• _Task statement_:
How do the lines below between the ones holding "up to 550 MHz" and "To build and", inclusive, read? Give them again exactly, with no other lines.

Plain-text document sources
◆ ◆ ◆
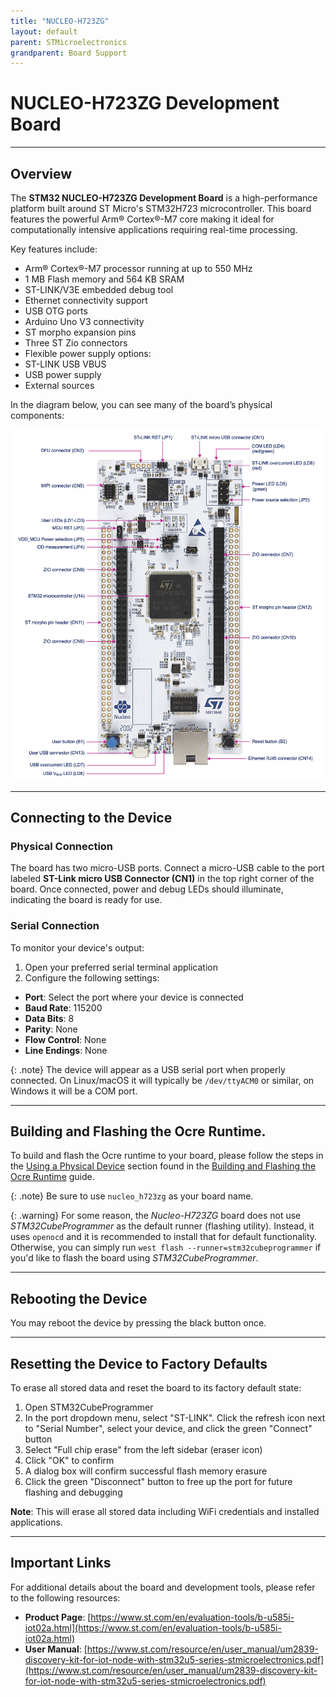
 ```yaml
---
title: "NUCLEO-H723ZG"
layout: default
parent: STMicroelectronics 
grandparent: Board Support
---
```


# NUCLEO-H723ZG Development Board

---

## Overview

The **STM32 NUCLEO-H723ZG Development Board** is a high-performance platform built around ST Micro's STM32H723 microcontroller. This board features the powerful Arm® Cortex®-M7 core making it ideal for computationally intensive applications requiring real-time processing.

Key features include:
* Arm® Cortex®-M7 processor running at up to 550 MHz
* 1 MB Flash memory and 564 KB SRAM
* ST-LINK/V3E embedded debug tool
* Ethernet connectivity support
* USB OTG ports
* Arduino Uno V3 connectivity
* ST morpho expansion pins
* Three ST Zio connectors
* Flexible power supply options:
 * ST-LINK USB VBUS
 * USB power supply
 * External sources

 In the diagram below, you can see many of the board’s physical components:

![Board Layout](NUCLEO-H723ZG.png)

---

## Connecting to the Device

### Physical Connection
The board has two micro-USB ports. Connect a micro-USB cable to the port labeled **ST-Link micro USB Connector (CN1)** in the top right corner of the board. Once connected, power and debug LEDs should illuminate, indicating the board is ready for use.

### Serial Connection
To monitor your device's output:
1. Open your preferred serial terminal application 
2. Configure the following settings:
  * **Port**: Select the port where your device is connected
  * **Baud Rate**: 115200
  * **Data Bits**: 8
  * **Parity**: None
  * **Flow Control**: None
  * **Line Endings**: None

{: .note}
The device will appear as a USB serial port when properly connected. On Linux/macOS it will typically be `/dev/ttyACM0` or similar, on Windows it will be a COM port.

---

## Building and Flashing the Ocre Runtime.

To build and flash the Ocre runtime to your board, please follow the steps in the [Using a Physical Device](../../../quickstart/firmware/hardware) section found in the [Building and Flashing the Ocre Runtime](../../../quickstart/firmware) guide. 

{: .note}
Be sure to use `nucleo_h723zg` as your board name.

{: .warning}
For some reason, the *Nucleo-H723ZG* board does not use *STM32CubeProgrammer* as the default runner (flashing utility). Instead, it uses `openocd` and it is recommended to install that for default functionality. Otherwise, you can simply run `west flash --runner=stm32cubeprogrammer` if you'd like to flash the board using *STM32CubeProgrammer*.

---

## Rebooting the Device

You may reboot the device by pressing the black button once.

---

## Resetting the Device to Factory Defaults
To erase all stored data and reset the board to its factory default state:

1. Open STM32CubeProgrammer
2. In the port dropdown menu, select "ST-LINK". Click the refresh icon next to "Serial Number", select your device, and click the green "Connect" button
3. Select "Full chip erase" from the left sidebar (eraser icon)
4. Click "OK" to confirm
5. A dialog box will confirm successful flash memory erasure
6. Click the green "Disconnect" button to free up the port for future flashing and debugging

**Note**: This will erase all stored data including WiFi credentials and installed applications.

---

## Important Links

For additional details about the board and development tools, please refer to the following resources:

* **Product Page**: [https://www.st.com/en/evaluation-tools/b-u585i-iot02a.html](https://www.st.com/en/evaluation-tools/b-u585i-iot02a.html)
* **User Manual**: [https://www.st.com/resource/en/user_manual/um2839-discovery-kit-for-iot-node-with-stm32u5-series-stmicroelectronics.pdf](https://www.st.com/resource/en/user_manual/um2839-discovery-kit-for-iot-node-with-stm32u5-series-stmicroelectronics.pdf)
◆ ◆ ◆
• _Result_:
* Arm® Cortex®-M7 processor running at up to 550 MHz
* 1 MB Flash memory and 564 KB SRAM
* ST-LINK/V3E embedded debug tool
* Ethernet connectivity support
* USB OTG ports
* Arduino Uno V3 connectivity
* ST morpho expansion pins
* Three ST Zio connectors
* Flexible power supply options:
 * ST-LINK USB VBUS
 * USB power supply
 * External sources

 In the diagram below, you can see many of the board’s physical components:

![Board Layout](NUCLEO-H723ZG.png)

---

## Connecting to the Device

### Physical Connection
The board has two micro-USB ports. Connect a micro-USB cable to the port labeled **ST-Link micro USB Connector (CN1)** in the top right corner of the board. Once connected, power and debug LEDs should illuminate, indicating the board is ready for use.

### Serial Connection
To monitor your device's output:
1. Open your preferred serial terminal application 
2. Configure the following settings:
  * **Port**: Select the port where your device is connected
  * **Baud Rate**: 115200
  * **Data Bits**: 8
  * **Parity**: None
  * **Flow Control**: None
  * **Line Endings**: None

{: .note}
The device will appear as a USB serial port when properly connected. On Linux/macOS it will typically be `/dev/ttyACM0` or similar, on Windows it will be a COM port.

---

## Building and Flashing the Ocre Runtime.

To build and flash the Ocre runtime to your board, please follow the steps in the [Using a Physical Device](../../../quickstart/firmware/hardware) section found in the [Building and Flashing the Ocre Runtime](../../../quickstart/firmware) guide. 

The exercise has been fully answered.